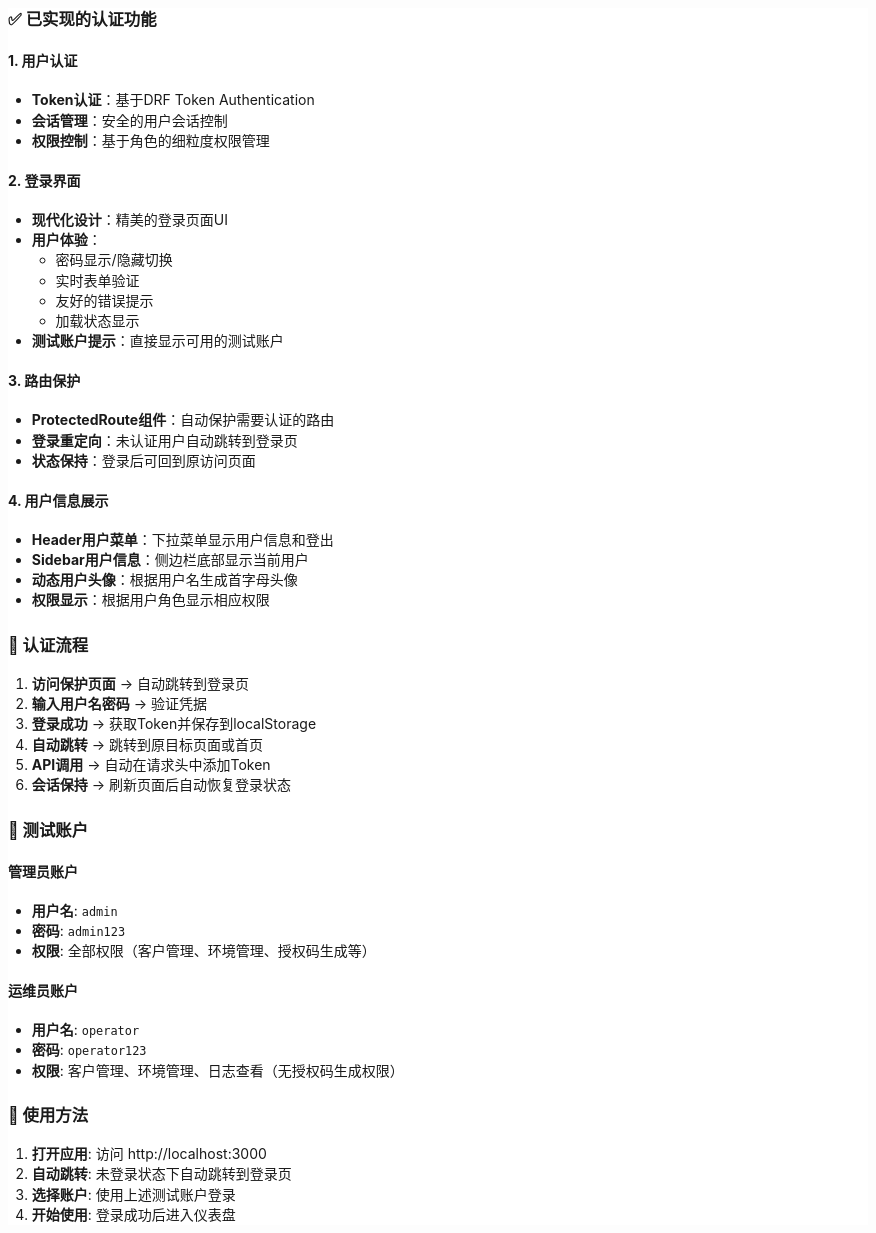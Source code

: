 ### ✅ 已实现的认证功能

#### 1. 用户认证
- **Token认证**：基于DRF Token Authentication
- **会话管理**：安全的用户会话控制
- **权限控制**：基于角色的细粒度权限管理

#### 2. 登录界面
- **现代化设计**：精美的登录页面UI
- **用户体验**：
  - 密码显示/隐藏切换
  - 实时表单验证
  - 友好的错误提示
  - 加载状态显示
- **测试账户提示**：直接显示可用的测试账户

#### 3. 路由保护
- **ProtectedRoute组件**：自动保护需要认证的路由
- **登录重定向**：未认证用户自动跳转到登录页
- **状态保持**：登录后可回到原访问页面

#### 4. 用户信息展示
- **Header用户菜单**：下拉菜单显示用户信息和登出
- **Sidebar用户信息**：侧边栏底部显示当前用户
- **动态用户头像**：根据用户名生成首字母头像
- **权限显示**：根据用户角色显示相应权限

### 🎯 认证流程

1. **访问保护页面** → 自动跳转到登录页
2. **输入用户名密码** → 验证凭据
3. **登录成功** → 获取Token并保存到localStorage
4. **自动跳转** → 跳转到原目标页面或首页
5. **API调用** → 自动在请求头中添加Token
6. **会话保持** → 刷新页面后自动恢复登录状态

### 🔑 测试账户

#### 管理员账户
- **用户名**: `admin`
- **密码**: `admin123`
- **权限**: 全部权限（客户管理、环境管理、授权码生成等）

#### 运维员账户
- **用户名**: `operator` 
- **密码**: `operator123`
- **权限**: 客户管理、环境管理、日志查看（无授权码生成权限）

### 📱 使用方法

1. **打开应用**: 访问 http://localhost:3000
2. **自动跳转**: 未登录状态下自动跳转到登录页
3. **选择账户**: 使用上述测试账户登录
4. **开始使用**: 登录成功后进入仪表盘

■ ■ ■ ■

Exercise requirements — Reproduce exactly the lines from the beginning of the material down to the line containing "2. **输入用户名密码** → 验证凭据", both ends included, but not the pictures or anything after.

Result —
Source code

: ### ✅ 已实现的认证功能

#### 1. 用户认证
- **Token认证**：基于DRF Token Authentication
- **会话管理**：安全的用户会话控制
- **权限控制**：基于角色的细粒度权限管理

#### 2. 登录界面
- **现代化设计**：精美的登录页面UI
- **用户体验**：
  - 密码显示/隐藏切换
  - 实时表单验证
  - 友好的错误提示
  - 加载状态显示
- **测试账户提示**：直接显示可用的测试账户

#### 3. 路由保护
- **ProtectedRoute组件**：自动保护需要认证的路由
- **登录重定向**：未认证用户自动跳转到登录页
- **状态保持**：登录后可回到原访问页面

#### 4. 用户信息展示
- **Header用户菜单**：下拉菜单显示用户信息和登出
- **Sidebar用户信息**：侧边栏底部显示当前用户
- **动态用户头像**：根据用户名生成首字母头像
- **权限显示**：根据用户角色显示相应权限

### 🎯 认证流程

1. **访问保护页面** → 自动跳转到登录页
2. **输入用户名密码** → 验证凭据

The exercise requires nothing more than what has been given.